Im at my wits ends, I work with her multiple times a day (about 5, 2 - 5 minuet sessions). I just want a well behaved dog my last GSD was so smart and wanted to work and trained really easily, and this GSD its like there is nothing between those big ears. 

A friend told me that it could be because she is not fixed and where I am female and she is a female she feels the need to challenge me on everything, could this be whats happening? 

Will also mention she knows the commands because she will do them sometimes she knows both hand signals and verbal cues which have been consistent. I just dont know what to do anymore 

HELP!


----------



## pblossom (Mar 19, 2013)

I will also mention Ive tried to use her toys as a reward instead of treats but she still does the same thing


----------



## JanaeUlva (Feb 5, 2011)

Most young dogs have a high need to play and release energy and you can take advantage of that need to train your dog. How do you play with her? It is important to have a "relationship" with her, meaning you are interesting and she looks to you for play/energy release.

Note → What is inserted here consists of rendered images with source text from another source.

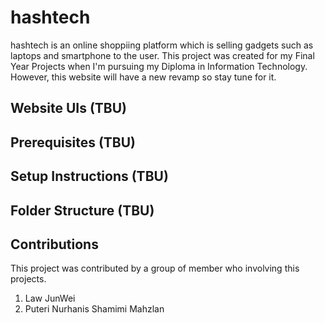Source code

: # hashtech

hashtech is an online shoppiing platform which is selling gadgets such as laptops and smartphone to the user. This project was created for my Final Year Projects when I'm pursuing my Diploma in Information Technology. However, this website will have a new revamp so stay tune for it.

## Website UIs (TBU)

## Prerequisites (TBU)

## Setup Instructions (TBU)

## Folder Structure (TBU)

## Contributions

This project was contributed by a group of member who involving this projects.
1. Law JunWei
2. Puteri Nurhanis Shamimi Mahzlan
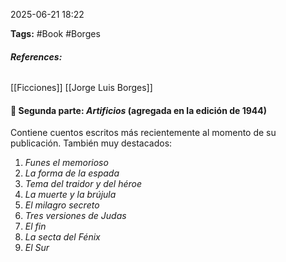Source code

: 2025-06-21 18:22

**Tags:** #Book #Borges 
###### **References:** 
[[Ficciones]] [[Jorge Luis Borges]]

#### 📍 Segunda parte: _Artificios_ (agregada en la edición de 1944)

Contiene cuentos escritos más recientemente al momento de su publicación. También muy destacados:

1. _Funes el memorioso_
2. _La forma de la espada_
3. _Tema del traidor y del héroe_
4. _La muerte y la brújula_
5. _El milagro secreto_
6. _Tres versiones de Judas_
7. _El fin_
8. _La secta del Fénix_
9. _El Sur_
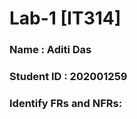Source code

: # Lab-1																																																																													[IT314]                                                                                                                                                        
<h3> Name : Aditi Das </h3>                                                                                                                                 
<h3> Student ID : 202001259

  
  <h3> Identify FRs and NFRs:
    
    

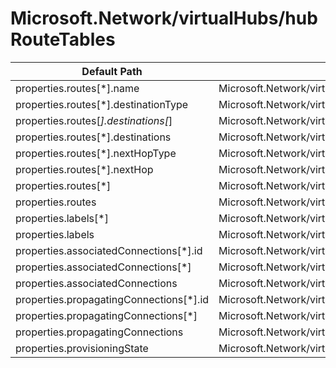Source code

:# Microsoft.Network/virtualHubs/hubRouteTables

| Default Path | Alias |
|---|---|
| properties.routes[*].name | Microsoft.Network/virtualHubs/hubRouteTables/routes[*].name |
| properties.routes[*].destinationType | Microsoft.Network/virtualHubs/hubRouteTables/routes[*].destinationType |
| properties.routes[*].destinations[*] | Microsoft.Network/virtualHubs/hubRouteTables/routes[*].destinations[*] |
| properties.routes[*].destinations | Microsoft.Network/virtualHubs/hubRouteTables/routes[*].destinations |
| properties.routes[*].nextHopType | Microsoft.Network/virtualHubs/hubRouteTables/routes[*].nextHopType |
| properties.routes[*].nextHop | Microsoft.Network/virtualHubs/hubRouteTables/routes[*].nextHop |
| properties.routes[*] | Microsoft.Network/virtualHubs/hubRouteTables/routes[*] |
| properties.routes | Microsoft.Network/virtualHubs/hubRouteTables/routes |
| properties.labels[*] | Microsoft.Network/virtualHubs/hubRouteTables/labels[*] |
| properties.labels | Microsoft.Network/virtualHubs/hubRouteTables/labels |
| properties.associatedConnections[*].id | Microsoft.Network/virtualHubs/hubRouteTables/associatedConnections[*].id |
| properties.associatedConnections[*] | Microsoft.Network/virtualHubs/hubRouteTables/associatedConnections[*] |
| properties.associatedConnections | Microsoft.Network/virtualHubs/hubRouteTables/associatedConnections |
| properties.propagatingConnections[*].id | Microsoft.Network/virtualHubs/hubRouteTables/propagatingConnections[*].id |
| properties.propagatingConnections[*] | Microsoft.Network/virtualHubs/hubRouteTables/propagatingConnections[*] |
| properties.propagatingConnections | Microsoft.Network/virtualHubs/hubRouteTables/propagatingConnections |
| properties.provisioningState | Microsoft.Network/virtualHubs/hubRouteTables/provisioningState |

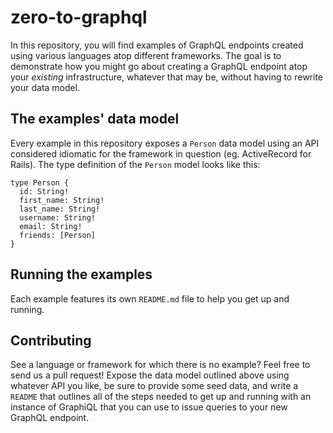 # zero-to-graphql

In this repository, you will find examples of GraphQL endpoints created using various languages atop different frameworks. The goal is to demonstrate how you might go about creating a GraphQL endpoint atop your *existing* infrastructure, whatever that may be, without having to rewrite your data model.

## The examples' data model

Every example in this repository exposes a `Person` data model using an API considered idiomatic for the framework in question (eg. ActiveRecord for Rails). The type definition of the `Person` model looks like this:

    type Person {
      id: String!
      first_name: String!
      last_name: String!
      username: String!
      email: String!
      friends: [Person]
    }

## Running the examples

Each example features its own `README.md` file to help you get up and running.

## Contributing

See a language or framework for which there is no example? Feel free to send us a pull request! Expose the data model outlined above using whatever API you like, be sure to provide some seed data, and write a `README` that outlines all of the steps needed to get up and running with an instance of GraphiQL that you can use to issue queries to your new GraphQL endpoint.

Thru play (tug, balls, etc) where you are the key to animating those play objects, your dog develops a desire to interact with you.


----------



## pblossom (Mar 19, 2013)

I play tug with her and I also use her flirt pole several times a day... I use training while using the flirt pole but again half the time she wont listen... I make her sits/platz/bleib and aus but even then half the time Im putting her in the position... She has a decent bleib (stay), and she will sit after I tell her X amount of times and platz forget it I have to tell her to do it with collar corrections so many times and she just wont do it but she knows the command because for a while she did really well and did listen to me (most of the time) and would platz from front and from the side but I just dont know what happened she just doesnt want to do it anymore I dont know why she needs so many corrections and so many times of me putting her in the position she already knows!

I do make myself fun, we go for an hour long walk first thing in the morning and another 1 hour walk around 9pm and during the day is random play with her flirt pole or tug rope and where its crazy hot right now I use the hose and let her chase the water and she plays in her pool so I think I am making myself fun... 

But she challenges me and lately (I havent had this problem for a few months now and its coming back) she will start chewing the couch and I cant get her away from it even with a treat or a toy I literally have to grab her mouth get her to release the couch and move her away then she will rush back and start doing it again.. she started to chew off the wallpaper in the bathroom while I'm right there... Like what the heck is wrong with her?


----------



## JanaeUlva (Feb 5, 2011)

I might add, that I myself have never encountered a "stubborn" dog. Usually when people describe their dog as stubborn, it turns out to be a relationship/communication problem with the handler. And since dogs don't communicate the same way as we humans do, it is not uncommon for people to feel their dog is being stubborn.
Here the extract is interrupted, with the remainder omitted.